[TASK GOAL] Scan the records for the word "void". Report each line where it occurs.

[SOURCE DATA]

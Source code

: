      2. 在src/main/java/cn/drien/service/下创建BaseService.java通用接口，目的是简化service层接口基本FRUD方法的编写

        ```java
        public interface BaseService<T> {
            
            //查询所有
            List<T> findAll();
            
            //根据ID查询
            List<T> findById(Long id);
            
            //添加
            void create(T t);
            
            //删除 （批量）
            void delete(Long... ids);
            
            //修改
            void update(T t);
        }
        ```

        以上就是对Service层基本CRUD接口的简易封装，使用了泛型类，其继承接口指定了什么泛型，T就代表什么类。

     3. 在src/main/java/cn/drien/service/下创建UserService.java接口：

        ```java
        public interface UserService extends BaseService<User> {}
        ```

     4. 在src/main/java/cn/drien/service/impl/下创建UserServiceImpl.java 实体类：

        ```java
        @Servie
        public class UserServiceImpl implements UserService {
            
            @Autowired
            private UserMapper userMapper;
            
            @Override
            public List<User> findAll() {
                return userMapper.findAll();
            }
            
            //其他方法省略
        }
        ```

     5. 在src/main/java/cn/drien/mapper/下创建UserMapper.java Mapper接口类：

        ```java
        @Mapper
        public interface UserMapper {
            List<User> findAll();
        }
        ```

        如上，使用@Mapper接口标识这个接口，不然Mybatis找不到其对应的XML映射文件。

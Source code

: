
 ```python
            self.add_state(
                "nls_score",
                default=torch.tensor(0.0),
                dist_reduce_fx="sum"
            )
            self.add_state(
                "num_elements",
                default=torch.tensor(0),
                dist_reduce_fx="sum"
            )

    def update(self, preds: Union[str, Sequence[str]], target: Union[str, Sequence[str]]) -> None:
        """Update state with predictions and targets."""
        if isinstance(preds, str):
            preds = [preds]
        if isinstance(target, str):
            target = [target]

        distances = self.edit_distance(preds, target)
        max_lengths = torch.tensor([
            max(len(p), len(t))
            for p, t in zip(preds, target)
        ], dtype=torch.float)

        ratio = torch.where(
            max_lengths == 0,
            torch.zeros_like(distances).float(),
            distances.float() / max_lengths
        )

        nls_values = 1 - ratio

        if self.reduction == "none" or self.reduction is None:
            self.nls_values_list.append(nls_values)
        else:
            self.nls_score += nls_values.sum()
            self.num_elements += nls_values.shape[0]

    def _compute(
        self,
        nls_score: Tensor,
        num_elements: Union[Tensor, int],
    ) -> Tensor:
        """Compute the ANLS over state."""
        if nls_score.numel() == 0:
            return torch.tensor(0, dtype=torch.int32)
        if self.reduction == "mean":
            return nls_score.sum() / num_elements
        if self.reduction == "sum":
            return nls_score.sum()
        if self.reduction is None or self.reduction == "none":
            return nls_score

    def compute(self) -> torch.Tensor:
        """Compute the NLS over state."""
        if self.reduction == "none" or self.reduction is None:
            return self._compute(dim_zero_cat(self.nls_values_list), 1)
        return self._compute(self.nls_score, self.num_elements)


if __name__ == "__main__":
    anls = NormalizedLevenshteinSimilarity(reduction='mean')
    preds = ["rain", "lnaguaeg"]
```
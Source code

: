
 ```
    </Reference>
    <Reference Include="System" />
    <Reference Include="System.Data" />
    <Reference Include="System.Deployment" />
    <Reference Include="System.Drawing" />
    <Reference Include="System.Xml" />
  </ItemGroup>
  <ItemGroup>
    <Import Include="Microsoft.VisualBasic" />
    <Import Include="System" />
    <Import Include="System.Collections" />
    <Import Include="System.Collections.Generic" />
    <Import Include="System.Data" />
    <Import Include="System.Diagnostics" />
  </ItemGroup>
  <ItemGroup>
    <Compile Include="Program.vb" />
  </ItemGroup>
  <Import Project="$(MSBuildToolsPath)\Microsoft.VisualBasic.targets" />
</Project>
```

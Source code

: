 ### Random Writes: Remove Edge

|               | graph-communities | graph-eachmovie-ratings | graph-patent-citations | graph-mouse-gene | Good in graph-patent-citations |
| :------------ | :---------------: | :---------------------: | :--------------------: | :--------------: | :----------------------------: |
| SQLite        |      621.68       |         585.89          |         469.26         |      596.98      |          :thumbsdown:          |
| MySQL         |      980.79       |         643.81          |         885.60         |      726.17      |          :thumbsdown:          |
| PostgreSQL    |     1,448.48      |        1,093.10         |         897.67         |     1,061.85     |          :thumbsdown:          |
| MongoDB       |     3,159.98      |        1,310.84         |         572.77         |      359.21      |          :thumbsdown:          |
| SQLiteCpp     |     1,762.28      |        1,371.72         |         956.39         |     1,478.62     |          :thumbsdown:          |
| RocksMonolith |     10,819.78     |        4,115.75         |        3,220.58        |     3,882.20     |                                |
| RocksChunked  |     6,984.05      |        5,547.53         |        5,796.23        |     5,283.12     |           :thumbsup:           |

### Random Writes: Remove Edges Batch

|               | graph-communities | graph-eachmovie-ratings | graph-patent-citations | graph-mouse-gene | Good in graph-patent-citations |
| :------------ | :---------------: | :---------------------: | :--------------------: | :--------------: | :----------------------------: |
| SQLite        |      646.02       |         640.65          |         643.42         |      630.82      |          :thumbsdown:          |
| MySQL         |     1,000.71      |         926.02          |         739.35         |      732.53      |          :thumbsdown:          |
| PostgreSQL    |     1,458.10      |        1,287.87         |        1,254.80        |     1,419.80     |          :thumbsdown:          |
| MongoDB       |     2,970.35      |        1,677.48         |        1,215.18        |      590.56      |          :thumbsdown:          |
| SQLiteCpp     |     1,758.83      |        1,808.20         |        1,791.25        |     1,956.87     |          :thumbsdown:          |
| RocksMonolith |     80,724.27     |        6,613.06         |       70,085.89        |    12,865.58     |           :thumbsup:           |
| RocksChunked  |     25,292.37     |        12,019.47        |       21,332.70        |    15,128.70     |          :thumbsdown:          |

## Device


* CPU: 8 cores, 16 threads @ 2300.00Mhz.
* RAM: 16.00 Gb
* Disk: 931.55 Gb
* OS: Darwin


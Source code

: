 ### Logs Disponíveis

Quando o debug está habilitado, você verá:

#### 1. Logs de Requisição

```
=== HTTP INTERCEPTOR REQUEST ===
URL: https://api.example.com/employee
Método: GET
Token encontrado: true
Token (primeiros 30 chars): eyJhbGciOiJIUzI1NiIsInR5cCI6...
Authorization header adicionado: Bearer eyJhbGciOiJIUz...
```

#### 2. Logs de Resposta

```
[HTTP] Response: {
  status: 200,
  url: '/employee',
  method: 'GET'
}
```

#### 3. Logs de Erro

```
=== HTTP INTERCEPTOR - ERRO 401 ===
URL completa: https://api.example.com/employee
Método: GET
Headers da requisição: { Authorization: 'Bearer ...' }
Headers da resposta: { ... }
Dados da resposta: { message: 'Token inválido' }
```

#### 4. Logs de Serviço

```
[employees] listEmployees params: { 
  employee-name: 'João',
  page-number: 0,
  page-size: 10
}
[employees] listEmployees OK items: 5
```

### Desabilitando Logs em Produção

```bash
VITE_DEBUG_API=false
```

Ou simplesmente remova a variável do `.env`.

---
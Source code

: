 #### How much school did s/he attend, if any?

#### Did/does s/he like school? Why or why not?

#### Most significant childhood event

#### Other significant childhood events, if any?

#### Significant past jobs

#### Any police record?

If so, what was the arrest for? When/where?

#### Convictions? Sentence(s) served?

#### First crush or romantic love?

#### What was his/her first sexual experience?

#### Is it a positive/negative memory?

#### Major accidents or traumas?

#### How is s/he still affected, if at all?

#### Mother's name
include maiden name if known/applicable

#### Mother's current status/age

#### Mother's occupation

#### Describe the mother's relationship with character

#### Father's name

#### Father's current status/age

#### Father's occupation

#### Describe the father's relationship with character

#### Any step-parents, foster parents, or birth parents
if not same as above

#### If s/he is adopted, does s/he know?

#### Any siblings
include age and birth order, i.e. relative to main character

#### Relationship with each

[EXERCISE RESPONSE]
            void create(T t);
            void delete(Long... ids);
            void update(T t);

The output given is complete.